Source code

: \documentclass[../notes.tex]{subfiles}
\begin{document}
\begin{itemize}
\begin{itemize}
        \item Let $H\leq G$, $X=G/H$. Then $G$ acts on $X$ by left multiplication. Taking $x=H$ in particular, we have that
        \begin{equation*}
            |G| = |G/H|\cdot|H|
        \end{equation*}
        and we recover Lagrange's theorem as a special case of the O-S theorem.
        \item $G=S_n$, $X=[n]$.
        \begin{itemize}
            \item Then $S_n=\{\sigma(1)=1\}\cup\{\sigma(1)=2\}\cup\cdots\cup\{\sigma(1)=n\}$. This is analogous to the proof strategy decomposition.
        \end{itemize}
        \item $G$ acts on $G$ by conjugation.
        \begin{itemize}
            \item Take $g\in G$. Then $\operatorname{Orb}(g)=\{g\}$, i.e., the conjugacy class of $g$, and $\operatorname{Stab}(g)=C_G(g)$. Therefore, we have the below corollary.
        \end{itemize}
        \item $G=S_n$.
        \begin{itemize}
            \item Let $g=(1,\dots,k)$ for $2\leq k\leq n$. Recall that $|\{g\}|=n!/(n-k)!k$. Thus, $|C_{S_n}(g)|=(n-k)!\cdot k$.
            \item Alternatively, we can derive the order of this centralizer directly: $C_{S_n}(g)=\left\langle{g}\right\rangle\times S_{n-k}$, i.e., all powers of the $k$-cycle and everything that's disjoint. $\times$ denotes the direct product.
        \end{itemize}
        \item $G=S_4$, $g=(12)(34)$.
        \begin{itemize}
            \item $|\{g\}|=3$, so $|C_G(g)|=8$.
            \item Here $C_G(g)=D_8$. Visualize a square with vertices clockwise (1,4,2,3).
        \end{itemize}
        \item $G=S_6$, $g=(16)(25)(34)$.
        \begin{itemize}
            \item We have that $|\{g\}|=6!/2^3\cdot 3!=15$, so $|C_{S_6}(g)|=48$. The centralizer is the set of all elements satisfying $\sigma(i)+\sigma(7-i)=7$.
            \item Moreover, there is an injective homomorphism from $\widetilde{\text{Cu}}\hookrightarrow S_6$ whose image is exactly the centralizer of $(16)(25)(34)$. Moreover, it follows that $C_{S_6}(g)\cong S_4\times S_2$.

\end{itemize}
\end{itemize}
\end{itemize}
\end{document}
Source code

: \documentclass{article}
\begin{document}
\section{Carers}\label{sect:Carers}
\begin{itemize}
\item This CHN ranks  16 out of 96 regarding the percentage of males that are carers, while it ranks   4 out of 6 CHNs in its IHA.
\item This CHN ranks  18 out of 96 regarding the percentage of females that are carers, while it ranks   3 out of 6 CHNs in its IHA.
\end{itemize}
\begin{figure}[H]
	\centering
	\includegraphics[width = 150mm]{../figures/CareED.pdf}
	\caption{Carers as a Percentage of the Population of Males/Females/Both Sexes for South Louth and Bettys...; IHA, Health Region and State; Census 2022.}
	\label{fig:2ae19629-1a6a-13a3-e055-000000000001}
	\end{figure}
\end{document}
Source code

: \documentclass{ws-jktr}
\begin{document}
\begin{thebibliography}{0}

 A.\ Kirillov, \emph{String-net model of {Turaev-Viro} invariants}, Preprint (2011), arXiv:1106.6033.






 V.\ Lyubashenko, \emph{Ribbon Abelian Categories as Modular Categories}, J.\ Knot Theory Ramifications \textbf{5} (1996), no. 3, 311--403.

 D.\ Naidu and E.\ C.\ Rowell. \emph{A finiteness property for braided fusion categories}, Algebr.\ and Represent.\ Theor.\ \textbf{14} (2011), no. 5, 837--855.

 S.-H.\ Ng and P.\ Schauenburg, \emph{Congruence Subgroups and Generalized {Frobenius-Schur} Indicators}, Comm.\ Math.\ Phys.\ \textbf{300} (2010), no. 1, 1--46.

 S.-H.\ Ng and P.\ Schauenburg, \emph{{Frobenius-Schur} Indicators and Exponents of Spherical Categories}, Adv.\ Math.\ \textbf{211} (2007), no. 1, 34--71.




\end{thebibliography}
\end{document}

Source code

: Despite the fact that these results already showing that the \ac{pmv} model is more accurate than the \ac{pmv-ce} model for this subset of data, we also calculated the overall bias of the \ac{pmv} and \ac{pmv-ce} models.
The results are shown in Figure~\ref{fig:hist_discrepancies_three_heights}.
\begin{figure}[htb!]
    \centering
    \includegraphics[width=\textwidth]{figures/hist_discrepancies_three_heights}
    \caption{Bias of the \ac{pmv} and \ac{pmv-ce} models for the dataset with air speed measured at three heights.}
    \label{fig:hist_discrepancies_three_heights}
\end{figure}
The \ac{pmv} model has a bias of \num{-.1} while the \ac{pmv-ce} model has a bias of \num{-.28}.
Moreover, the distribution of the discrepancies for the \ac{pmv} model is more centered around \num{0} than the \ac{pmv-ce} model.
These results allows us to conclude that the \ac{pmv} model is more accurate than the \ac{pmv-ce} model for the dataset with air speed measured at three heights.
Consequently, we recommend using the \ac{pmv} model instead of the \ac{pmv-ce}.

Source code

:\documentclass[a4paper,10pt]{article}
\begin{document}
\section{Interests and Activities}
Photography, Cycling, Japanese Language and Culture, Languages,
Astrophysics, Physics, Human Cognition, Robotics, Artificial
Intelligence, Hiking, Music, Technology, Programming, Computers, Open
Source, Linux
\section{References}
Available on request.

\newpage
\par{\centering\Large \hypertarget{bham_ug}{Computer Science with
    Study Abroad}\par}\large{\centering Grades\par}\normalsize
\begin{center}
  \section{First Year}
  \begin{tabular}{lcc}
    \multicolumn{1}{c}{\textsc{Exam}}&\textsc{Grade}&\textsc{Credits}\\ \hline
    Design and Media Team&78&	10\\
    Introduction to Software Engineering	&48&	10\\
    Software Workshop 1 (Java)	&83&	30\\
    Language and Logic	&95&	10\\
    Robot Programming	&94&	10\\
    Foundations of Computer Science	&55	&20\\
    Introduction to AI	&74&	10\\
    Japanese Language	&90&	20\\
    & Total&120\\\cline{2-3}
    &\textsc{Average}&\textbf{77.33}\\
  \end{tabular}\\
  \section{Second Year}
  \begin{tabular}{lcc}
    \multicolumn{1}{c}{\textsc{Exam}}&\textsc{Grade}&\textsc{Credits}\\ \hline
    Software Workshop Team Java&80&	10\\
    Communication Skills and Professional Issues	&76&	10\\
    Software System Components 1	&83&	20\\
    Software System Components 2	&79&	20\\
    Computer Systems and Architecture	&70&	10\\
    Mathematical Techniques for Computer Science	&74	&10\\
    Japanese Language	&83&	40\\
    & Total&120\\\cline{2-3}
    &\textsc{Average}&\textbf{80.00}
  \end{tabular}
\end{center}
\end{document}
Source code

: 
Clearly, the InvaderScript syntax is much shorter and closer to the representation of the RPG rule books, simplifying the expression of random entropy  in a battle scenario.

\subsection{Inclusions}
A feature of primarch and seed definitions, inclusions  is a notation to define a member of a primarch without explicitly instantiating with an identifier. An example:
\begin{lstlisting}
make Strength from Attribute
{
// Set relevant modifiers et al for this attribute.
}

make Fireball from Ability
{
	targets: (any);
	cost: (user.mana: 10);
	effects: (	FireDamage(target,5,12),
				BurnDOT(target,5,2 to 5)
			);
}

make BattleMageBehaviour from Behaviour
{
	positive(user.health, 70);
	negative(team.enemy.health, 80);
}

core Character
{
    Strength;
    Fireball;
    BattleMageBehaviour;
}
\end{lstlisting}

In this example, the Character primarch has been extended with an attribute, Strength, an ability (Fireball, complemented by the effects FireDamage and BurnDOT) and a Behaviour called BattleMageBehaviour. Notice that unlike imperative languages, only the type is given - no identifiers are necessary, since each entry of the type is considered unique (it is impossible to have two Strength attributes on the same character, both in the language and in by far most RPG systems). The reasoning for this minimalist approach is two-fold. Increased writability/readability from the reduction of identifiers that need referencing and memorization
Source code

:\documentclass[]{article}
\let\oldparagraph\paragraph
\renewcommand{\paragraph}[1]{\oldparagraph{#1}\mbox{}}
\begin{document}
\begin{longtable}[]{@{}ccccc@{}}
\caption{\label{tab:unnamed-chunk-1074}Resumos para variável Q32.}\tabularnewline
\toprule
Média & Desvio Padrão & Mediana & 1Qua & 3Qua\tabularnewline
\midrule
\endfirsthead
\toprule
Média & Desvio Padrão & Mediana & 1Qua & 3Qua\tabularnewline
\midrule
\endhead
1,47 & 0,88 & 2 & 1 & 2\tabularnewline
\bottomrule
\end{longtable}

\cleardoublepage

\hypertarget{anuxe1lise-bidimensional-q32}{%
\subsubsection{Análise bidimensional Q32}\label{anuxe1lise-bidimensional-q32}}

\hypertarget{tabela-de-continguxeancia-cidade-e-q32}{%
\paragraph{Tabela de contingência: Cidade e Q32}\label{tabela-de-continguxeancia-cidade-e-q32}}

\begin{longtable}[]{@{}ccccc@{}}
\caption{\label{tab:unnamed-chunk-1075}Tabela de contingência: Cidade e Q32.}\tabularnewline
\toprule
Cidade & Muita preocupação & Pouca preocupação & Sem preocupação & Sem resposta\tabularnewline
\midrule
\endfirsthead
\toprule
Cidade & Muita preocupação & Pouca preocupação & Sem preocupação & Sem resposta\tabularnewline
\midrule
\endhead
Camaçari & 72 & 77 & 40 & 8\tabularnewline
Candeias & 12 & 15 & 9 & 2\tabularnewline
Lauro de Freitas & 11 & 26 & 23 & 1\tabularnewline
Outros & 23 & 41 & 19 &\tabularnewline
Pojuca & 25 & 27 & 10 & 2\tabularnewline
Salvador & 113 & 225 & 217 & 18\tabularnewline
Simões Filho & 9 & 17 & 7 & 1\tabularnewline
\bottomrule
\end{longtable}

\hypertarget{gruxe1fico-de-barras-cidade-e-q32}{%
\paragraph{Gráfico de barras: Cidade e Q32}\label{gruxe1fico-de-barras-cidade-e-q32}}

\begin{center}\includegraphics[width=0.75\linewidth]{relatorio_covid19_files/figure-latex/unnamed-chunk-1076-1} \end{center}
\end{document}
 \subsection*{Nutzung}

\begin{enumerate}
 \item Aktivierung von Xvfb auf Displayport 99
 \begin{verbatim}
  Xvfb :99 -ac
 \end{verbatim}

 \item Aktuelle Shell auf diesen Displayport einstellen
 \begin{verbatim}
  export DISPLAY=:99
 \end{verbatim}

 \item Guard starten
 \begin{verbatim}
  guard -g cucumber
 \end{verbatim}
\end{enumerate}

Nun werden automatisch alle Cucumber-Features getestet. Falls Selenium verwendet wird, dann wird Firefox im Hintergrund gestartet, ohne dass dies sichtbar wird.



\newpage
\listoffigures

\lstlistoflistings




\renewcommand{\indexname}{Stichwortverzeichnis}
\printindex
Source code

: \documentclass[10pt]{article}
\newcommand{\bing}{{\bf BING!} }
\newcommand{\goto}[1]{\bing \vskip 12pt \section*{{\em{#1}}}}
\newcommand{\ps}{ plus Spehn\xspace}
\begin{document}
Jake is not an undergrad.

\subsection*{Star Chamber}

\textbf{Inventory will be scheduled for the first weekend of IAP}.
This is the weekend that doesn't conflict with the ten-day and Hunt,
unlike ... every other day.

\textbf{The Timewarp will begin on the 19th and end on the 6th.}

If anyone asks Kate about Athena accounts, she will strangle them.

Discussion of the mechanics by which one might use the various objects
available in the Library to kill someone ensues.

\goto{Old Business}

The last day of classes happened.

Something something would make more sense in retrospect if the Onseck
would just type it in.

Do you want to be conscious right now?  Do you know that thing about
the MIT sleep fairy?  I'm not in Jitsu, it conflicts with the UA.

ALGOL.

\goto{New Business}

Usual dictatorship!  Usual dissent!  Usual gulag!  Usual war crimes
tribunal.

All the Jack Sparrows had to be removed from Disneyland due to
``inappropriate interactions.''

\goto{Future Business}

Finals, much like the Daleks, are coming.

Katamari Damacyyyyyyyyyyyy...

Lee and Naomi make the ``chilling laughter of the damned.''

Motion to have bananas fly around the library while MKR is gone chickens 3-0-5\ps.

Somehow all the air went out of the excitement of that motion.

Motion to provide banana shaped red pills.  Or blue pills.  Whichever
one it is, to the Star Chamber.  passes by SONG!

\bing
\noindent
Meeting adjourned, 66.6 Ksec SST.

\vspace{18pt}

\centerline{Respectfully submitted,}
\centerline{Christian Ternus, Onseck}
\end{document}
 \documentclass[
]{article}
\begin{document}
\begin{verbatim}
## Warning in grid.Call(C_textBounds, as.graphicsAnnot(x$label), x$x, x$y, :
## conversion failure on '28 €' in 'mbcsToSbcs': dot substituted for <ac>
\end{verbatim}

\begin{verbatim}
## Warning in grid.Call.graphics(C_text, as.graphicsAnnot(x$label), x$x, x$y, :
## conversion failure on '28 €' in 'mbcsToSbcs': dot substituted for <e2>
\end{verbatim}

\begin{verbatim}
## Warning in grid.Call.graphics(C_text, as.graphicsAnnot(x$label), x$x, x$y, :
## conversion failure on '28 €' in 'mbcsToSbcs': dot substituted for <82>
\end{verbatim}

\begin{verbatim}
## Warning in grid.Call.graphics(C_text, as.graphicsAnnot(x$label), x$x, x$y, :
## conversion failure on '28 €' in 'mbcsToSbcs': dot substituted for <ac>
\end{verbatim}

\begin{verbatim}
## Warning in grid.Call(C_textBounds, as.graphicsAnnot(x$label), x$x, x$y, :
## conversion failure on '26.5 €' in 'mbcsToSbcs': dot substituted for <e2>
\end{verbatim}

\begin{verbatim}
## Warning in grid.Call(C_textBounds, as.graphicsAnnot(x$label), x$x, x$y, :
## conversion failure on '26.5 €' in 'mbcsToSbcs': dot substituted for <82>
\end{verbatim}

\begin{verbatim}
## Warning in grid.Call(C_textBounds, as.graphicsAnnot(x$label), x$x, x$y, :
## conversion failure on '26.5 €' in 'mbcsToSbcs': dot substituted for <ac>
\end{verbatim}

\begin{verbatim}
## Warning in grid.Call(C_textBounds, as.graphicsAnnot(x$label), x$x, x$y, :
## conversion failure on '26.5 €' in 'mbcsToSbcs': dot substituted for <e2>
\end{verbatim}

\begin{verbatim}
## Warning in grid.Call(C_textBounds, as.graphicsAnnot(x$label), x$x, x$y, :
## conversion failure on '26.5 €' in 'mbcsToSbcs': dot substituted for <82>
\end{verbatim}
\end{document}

• • • • • • •

→ YOUR GOAL: Each line of the data that includes "dataset" should be copied.

→ YOUR SOLUTION:
    \caption{Bias of the \ac{pmv} and \ac{pmv-ce} models for the dataset with air speed measured at three heights.}
These results allows us to conclude that the \ac{pmv} model is more accurate than the \ac{pmv-ce} model for the dataset with air speed measured at three heights.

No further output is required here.